Novels And Literature Before Woolf's Time example essay topic
Then I may tell you that the next words I read were these- 'Chloe liked Olivia... ' Do not start. Do not blush. Let us admit in the privacy of our own society that these things sometimes happen. Sometimes women do like women". -Virgina Woolf, A Room of One's Own This quote so interests me because it gets at the views on homosexuality not just of Virgina Woolf's time, but of the views of many centuries before her.
Only recently has the issue of homosexuality been publicly discussed and debated, and even now there are still many who are uncomfortable or against the subject. Therefore, with a subject that is still so adamantly argued today, one can only expect that the ideas were even more narrow-minded concerning homosexuality dating back for centuries. Historically, the subject of homosexuality has been kept very hidden and private from the public. Obviously the idea and practice of homosexuality has existed for centuries, if not since the caveman, but the degree with which one was free to discuss it has changed dramatically. As reference, for example, we know that Sappho was a lesbian based on her letters and poems to women, but she could never come out and express such an idea openly to the public. The paragraph directly following this quote from A Room of One's Own begins, "it struck me how immense a change was there.
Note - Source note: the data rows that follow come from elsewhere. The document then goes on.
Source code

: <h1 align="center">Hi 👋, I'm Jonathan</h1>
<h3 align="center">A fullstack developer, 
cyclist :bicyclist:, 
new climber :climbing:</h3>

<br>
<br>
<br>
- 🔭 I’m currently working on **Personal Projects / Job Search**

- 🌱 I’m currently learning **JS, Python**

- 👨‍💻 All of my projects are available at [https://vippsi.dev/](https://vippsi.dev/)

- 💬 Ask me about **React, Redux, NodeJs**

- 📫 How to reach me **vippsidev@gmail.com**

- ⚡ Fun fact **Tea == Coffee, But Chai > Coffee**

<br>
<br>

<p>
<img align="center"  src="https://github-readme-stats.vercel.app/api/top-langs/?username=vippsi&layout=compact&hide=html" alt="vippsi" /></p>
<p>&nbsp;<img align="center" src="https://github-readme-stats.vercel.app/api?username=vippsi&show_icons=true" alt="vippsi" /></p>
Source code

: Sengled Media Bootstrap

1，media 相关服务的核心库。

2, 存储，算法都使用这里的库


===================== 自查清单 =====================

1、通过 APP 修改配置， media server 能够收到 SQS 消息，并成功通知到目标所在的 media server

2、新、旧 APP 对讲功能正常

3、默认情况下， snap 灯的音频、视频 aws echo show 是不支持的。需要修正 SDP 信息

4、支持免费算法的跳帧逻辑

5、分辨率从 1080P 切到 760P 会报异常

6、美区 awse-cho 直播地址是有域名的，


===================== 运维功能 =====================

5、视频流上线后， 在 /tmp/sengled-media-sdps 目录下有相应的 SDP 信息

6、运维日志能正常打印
Chloe liked Olivia perhaps for the first time in literature. Cleopatra did not like Olivia". This demonstrates that in Woolf's time even the idea of discussing homosexuality in a public forum was revolutionary. As she describes, never before had there been a novel where a girl was in love with a girl or even a man was in love with a man.
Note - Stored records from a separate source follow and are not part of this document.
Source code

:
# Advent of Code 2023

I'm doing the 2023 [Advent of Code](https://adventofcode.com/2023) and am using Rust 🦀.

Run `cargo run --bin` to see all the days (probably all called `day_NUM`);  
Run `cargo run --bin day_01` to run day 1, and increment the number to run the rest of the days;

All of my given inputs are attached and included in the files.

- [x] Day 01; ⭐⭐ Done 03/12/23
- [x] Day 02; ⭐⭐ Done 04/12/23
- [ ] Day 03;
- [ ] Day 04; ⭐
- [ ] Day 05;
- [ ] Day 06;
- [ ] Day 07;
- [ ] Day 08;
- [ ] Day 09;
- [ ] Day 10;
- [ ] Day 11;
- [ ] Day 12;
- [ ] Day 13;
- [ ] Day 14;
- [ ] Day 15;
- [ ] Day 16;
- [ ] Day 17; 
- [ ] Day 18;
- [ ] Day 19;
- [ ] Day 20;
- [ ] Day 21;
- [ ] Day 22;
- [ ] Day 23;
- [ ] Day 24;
Additionally, in her preface to the actual discussion of homosexuality in literature, she makes the point of glancing around the metaphorical room of readers in order to ensure that there are no men around. This seems indicative of the ideas of the time, as though some of these ideas were finally able to be discussed in literature, the idea of discussing it with men was still considered taboo. The idea of homosexuality is not only noticeable in its existence, as Mary Carmichael's book discusses new territory, but also in the idea of its nonexistence in literature up to that point. While Sappho's poems are one instance to which this might not completely apply, for the most part, especially in novels and literature before Woolf's time, there was virtually no mention of homosexuality.
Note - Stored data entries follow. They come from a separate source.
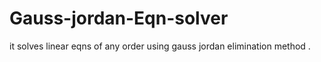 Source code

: # Gauss-jordan-Eqn-solver
it solves linear eqns of any order using gauss jordan elimination method .
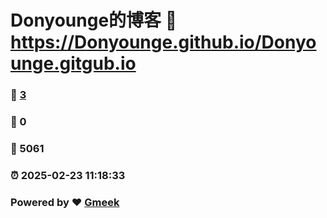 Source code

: # Donyounge的博客 :link: https://Donyounge.github.io/Donyounge.gitgub.io 
### :page_facing_up: [3](https://Donyounge.github.io/Donyounge.gitgub.io/tag.html) 
### :speech_balloon: 0 
### :hibiscus: 5061 
### :alarm_clock: 2025-02-23 11:18:33 
### Powered by :heart: [Gmeek](https://github.com/Meekdai/Gmeek)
As Woolf's last quote ends, "Cleopatra did not like Olivia". She then goes on to say "how completely Antony and Cleopatra would have been altered if she had done so!" This thought, that all of literature could be altered if the relationships were about two females instead of a male and a female, is a mind-boggling one. As much of literature concerning the female gender, as Woolf points out, is concerned with their relationship with men, how would this effect the entire dynamic of the great classics? Thus the issue of homosexuality is a bigger one than at first meets the eye, for not only is it a matter of the times and the historical implications of speaking out concerning homosexuality, but a matter of the creation of relationships developed within the novels. If literature had focused on homosexual instead of heterosexual relationships, would the issue of the relationship between men and women play as elemental a role, either in literature or in life in general?